Politique de l’immigration en Belgique
Régulariser pour mieux expulser
En été 1998, circula
une pétition demandant la libération d’une détenue
du centre fermé du « 127 bis ». Cette jeune femme de
20 ans avait fuit le Nigeria, puis le Togo, où elle était
encore poursuivie par la famille de l’époux promis, 65 ans et déjà
trigame. Elle était arrêtée dès son arrivée
en Belgique, le 25 mars, et déboutée de sa demande d’asile
car le patriarcat n’est pas une oppression et le sexisme n’est pas une
persécution. Son combat (et celui des soutiens) empêchera
son expulsion (ainsi un pilote refusera son embarquement) et créera
même une mutinerie et une évasion collective. Et puis, la
nouvelle tombe le 22 septembre 1998, Semira Adamu est morte lors de la
sixième tentative d’expulsion, étouffée par des gendarmes,
dont un récidiviste du tabassage d’expulsé. Là, même
en France, les médias se réveillèrent.
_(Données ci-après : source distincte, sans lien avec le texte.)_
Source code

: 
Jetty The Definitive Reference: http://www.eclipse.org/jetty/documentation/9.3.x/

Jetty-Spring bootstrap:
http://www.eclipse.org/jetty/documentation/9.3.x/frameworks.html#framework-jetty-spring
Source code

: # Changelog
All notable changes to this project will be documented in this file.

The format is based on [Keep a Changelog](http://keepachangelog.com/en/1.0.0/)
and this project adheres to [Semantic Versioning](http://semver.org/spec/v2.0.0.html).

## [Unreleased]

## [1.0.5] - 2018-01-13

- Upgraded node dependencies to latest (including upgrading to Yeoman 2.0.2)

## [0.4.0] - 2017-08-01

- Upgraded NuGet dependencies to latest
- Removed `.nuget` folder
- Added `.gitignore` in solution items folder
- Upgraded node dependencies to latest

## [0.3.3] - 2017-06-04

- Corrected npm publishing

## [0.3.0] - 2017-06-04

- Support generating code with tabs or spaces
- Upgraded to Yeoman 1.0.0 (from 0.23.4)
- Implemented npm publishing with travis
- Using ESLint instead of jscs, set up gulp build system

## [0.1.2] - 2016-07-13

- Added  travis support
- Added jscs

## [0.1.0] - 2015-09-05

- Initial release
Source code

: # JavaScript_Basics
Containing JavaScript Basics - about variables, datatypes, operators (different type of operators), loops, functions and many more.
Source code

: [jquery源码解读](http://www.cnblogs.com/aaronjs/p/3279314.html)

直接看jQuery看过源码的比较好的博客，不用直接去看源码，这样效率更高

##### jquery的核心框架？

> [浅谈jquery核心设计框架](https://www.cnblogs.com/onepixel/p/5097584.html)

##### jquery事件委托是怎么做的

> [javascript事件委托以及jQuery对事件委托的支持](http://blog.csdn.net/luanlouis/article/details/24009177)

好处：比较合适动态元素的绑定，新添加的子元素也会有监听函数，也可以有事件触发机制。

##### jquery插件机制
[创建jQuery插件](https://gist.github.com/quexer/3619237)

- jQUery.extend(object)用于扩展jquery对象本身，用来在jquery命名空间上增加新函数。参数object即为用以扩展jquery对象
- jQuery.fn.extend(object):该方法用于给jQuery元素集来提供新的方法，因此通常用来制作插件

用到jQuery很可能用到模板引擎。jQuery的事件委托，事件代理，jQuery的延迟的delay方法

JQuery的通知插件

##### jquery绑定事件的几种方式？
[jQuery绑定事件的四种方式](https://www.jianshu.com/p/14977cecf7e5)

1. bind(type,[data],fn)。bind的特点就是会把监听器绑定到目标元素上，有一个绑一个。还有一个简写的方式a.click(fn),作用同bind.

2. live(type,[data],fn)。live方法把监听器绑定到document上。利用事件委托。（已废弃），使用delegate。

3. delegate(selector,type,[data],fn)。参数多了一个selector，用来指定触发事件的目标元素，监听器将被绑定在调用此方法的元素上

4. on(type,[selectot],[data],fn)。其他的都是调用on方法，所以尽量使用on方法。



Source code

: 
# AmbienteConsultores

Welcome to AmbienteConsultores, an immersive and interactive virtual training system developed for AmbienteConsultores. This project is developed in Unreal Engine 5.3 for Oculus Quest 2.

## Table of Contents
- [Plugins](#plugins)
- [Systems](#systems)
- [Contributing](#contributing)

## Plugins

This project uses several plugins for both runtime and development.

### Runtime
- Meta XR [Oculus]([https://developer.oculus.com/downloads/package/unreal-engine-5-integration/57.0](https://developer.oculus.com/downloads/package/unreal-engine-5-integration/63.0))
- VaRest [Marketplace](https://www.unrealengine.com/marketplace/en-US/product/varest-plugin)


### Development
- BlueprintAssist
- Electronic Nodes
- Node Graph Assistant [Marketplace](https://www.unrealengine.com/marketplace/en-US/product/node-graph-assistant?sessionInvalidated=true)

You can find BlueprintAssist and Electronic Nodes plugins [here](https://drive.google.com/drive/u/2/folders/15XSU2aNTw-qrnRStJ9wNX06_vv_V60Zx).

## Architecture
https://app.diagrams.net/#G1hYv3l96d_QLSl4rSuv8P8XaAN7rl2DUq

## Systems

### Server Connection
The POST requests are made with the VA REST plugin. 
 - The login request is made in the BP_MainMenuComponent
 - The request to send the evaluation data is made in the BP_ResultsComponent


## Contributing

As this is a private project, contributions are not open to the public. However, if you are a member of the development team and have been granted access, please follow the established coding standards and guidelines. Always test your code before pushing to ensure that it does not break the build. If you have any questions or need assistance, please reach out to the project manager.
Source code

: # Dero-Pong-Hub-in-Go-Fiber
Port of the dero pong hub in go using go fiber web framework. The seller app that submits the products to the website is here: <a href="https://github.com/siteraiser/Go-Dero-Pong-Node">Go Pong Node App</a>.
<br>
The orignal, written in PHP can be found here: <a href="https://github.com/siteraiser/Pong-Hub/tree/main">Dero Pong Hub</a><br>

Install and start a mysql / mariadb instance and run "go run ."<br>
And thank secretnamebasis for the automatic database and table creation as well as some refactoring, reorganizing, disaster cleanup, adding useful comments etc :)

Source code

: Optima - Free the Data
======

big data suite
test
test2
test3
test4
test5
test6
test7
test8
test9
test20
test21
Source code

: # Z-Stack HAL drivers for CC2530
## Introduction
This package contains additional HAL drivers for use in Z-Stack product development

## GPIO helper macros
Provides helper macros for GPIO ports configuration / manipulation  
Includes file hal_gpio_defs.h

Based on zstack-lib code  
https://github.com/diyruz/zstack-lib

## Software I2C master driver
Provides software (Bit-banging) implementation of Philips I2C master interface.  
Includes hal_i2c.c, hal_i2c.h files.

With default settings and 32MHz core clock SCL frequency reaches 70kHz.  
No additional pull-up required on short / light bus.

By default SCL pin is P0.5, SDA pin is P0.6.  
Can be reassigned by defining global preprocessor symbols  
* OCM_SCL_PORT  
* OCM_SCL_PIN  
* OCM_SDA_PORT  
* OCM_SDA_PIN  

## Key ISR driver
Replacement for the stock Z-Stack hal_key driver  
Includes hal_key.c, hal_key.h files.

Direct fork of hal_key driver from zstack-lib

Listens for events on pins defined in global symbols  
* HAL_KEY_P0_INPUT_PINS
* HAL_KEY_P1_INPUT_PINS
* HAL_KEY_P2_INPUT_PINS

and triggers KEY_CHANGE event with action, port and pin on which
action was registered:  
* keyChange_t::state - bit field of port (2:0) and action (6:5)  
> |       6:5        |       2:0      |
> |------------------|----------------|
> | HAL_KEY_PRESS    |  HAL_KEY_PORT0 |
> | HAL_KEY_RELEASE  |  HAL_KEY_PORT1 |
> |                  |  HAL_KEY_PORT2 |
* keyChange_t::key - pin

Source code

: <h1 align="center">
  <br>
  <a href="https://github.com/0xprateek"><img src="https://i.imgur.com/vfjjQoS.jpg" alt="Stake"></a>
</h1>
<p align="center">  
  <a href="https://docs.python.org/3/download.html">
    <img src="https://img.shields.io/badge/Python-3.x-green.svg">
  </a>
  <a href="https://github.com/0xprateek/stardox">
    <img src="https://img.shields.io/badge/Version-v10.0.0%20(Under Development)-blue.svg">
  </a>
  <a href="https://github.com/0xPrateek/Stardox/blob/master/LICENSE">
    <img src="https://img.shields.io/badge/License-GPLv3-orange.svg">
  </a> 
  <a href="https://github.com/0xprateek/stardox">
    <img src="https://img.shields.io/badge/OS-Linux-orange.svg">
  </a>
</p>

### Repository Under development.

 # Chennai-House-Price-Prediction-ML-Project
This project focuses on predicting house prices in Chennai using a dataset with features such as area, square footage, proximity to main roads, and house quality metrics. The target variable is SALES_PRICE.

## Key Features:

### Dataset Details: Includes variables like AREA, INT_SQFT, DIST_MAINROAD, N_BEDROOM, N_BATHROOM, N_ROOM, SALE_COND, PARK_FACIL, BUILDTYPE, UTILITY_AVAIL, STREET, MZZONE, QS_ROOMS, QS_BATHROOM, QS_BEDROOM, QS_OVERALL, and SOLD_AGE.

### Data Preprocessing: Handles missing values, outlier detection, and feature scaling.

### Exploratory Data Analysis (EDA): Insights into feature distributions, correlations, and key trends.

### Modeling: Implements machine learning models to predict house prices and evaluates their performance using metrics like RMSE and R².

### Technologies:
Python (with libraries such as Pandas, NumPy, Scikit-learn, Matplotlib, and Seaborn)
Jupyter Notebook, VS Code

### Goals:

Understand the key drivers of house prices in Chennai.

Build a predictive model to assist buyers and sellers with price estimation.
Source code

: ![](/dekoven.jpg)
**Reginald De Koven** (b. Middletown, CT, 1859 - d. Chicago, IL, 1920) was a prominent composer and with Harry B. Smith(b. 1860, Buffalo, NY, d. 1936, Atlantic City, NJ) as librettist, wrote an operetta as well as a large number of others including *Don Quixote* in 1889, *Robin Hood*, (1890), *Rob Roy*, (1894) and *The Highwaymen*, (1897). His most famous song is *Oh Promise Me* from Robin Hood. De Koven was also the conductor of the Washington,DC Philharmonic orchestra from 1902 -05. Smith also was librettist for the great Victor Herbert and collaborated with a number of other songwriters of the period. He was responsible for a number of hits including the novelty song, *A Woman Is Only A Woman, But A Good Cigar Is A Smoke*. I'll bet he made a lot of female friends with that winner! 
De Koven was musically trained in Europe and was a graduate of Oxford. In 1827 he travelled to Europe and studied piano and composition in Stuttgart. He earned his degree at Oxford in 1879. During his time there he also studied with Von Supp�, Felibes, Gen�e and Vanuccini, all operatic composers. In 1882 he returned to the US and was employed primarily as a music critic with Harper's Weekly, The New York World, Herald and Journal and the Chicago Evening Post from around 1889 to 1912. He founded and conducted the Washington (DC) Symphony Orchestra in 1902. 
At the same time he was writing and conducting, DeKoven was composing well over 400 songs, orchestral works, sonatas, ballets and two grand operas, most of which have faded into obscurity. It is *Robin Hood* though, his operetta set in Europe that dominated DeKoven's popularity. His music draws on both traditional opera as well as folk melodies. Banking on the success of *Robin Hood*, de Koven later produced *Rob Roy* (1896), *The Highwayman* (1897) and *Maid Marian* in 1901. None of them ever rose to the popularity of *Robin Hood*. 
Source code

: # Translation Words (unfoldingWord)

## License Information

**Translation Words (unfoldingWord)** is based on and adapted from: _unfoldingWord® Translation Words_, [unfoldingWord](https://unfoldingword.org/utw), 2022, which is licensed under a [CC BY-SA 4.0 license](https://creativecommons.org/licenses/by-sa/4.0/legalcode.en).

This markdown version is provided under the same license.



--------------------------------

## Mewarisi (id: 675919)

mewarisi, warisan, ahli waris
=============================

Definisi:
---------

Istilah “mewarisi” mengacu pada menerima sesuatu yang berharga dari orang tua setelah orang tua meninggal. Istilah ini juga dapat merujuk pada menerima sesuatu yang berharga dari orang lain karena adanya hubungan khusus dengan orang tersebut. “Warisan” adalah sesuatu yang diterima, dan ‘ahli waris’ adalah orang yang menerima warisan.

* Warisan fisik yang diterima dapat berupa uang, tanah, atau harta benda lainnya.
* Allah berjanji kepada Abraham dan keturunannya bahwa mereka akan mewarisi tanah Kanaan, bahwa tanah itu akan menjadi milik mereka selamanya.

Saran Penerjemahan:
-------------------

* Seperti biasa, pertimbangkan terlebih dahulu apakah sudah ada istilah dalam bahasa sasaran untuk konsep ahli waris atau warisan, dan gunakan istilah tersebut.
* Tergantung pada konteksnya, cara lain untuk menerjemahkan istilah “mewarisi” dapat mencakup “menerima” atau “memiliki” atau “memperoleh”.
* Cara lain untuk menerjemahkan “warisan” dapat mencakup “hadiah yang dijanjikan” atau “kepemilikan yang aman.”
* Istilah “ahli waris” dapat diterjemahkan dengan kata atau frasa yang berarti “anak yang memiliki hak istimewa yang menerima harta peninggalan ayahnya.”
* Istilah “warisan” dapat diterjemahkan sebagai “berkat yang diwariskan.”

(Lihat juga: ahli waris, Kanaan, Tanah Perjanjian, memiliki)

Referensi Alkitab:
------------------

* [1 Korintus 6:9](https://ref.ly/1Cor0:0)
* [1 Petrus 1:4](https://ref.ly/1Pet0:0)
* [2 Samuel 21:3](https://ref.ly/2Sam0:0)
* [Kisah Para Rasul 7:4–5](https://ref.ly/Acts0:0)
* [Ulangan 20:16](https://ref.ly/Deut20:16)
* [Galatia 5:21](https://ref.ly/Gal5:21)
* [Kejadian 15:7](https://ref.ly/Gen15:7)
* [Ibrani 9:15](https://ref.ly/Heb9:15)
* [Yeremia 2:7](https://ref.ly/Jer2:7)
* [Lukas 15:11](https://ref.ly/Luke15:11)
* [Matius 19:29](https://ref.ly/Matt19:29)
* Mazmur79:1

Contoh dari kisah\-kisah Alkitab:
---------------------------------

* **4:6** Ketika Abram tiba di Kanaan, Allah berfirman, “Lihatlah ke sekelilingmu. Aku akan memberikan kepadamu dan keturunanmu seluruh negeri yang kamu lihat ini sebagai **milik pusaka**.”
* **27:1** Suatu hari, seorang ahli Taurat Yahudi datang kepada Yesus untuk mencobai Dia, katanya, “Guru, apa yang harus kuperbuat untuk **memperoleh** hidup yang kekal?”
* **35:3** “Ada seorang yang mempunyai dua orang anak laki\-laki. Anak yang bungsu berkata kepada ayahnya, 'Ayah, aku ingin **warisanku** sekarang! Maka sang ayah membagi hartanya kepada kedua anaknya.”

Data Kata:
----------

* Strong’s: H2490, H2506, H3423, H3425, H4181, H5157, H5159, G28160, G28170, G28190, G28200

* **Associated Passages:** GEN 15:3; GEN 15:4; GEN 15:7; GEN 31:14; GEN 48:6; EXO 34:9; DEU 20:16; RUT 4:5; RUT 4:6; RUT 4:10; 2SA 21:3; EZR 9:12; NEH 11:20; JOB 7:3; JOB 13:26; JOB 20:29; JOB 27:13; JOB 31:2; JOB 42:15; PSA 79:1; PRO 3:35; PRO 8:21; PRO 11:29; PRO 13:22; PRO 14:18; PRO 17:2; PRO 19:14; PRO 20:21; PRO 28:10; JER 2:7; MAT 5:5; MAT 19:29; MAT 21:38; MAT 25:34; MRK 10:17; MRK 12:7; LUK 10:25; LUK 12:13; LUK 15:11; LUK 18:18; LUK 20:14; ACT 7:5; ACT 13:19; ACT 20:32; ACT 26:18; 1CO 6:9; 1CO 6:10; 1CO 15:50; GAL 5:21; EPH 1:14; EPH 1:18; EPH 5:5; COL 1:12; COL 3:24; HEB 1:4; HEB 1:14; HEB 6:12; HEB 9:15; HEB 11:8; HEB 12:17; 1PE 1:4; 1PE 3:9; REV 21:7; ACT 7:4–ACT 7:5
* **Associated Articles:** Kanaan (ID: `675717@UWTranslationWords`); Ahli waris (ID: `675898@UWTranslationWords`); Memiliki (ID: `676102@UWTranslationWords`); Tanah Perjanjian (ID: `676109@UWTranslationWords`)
La France et
la Belgique se rappelaient « leurs problèmes » avec
leurs immigrés « clandestins ».
Le contrôle social : une question de
dosage
Aujourd’hui, la Belgique revient brièvement
dans l’actualité française. Le gouvernement contrôle
ses frontières contre l’étranger, même (un peu) contre
la France ! Que se passe-t-il ? 15 000, c’est l’objectif officiel et annuel
des expulsions souhaitées. Le scénario est classique : un
organisme administratif « neutre » mais sous influence, des
centres de rétention, une force de l’ordre, un service privatisé
de transport. Ici, l’Office des étrangers, six « centres fermés
» (avec, parfois, double rangée de barbelés, chemin
de ronde, cachots d’isolement pour 24 heures, renouvelables, possibilité
d’entraves et camisole…), la gendarmerie (dont on garantit ne pas laisser
l’entier monopole de l’aéroport à ses éléments
d’extrême-droite !), la Sabena.
La France n’est donc pas une exception… culturelle.
C’est l’impasse, depuis juillet, le parti écolo est au pouvoir et
la base râle contre les expulsions, notamment une rafle de tsiganes
en octobre. Les employeurs ont besoin de main-d’œuvre docile. L’Église
s’interroge… Bref, le contrôle social demande un réajustement,
la loi de 1980 (voir une certaine ordonnance de 1945) sur l’« accès
au territoire, le séjour, l’établissement et l’éloignement
des étrangers » doit être modifiée une nouvelle
fois (la douzième ?).
Répression et régularisation
font bon ménage
Après quelques tribulations, le parlement
tranche le 22 décembre. Depuis le 10 janvier et pour trois semaines,
les clandestins capables de ne pas porter atteinte à l’ordre public
ou à la dignité de l’État et présents sur le
territoire depuis 4 à 5 ans, pour les déboutés, ou
5 à 6 ans, pour les sans-papiers, peuvent régulariser leur
situation. 20 000 à 25 000 personnes sur 75 000, selon les estimations.
Le Soir du lundi 10 prévient, rassuré, qu’il s’agit d’une
« monnaie d’échange [pour] une politique d’expulsion plus
musclée ».
Certains soutiens des sans-papiers déconseillent
d’ailleurs aux « illégaux » ne respectant pas les critères
de remplir un questionnaire qui faciliterait leur fichage et leur expulsion.
Évidemment, des fonctionnaires communaux font du zèle, se
créent leur propre liste de critères pour fournir le formulaire
qu’ils sont simplement chargés de distribuer et seraient dignes
de postuler dans les préfectures de Chevènement.
L’instruction du dossier Semira Adamu
vient de se terminer, début 2000. Mais, comme déjà
la régularisation partielle en cours, elle repasse au second plan
de l’actualité. Le spectacle continue.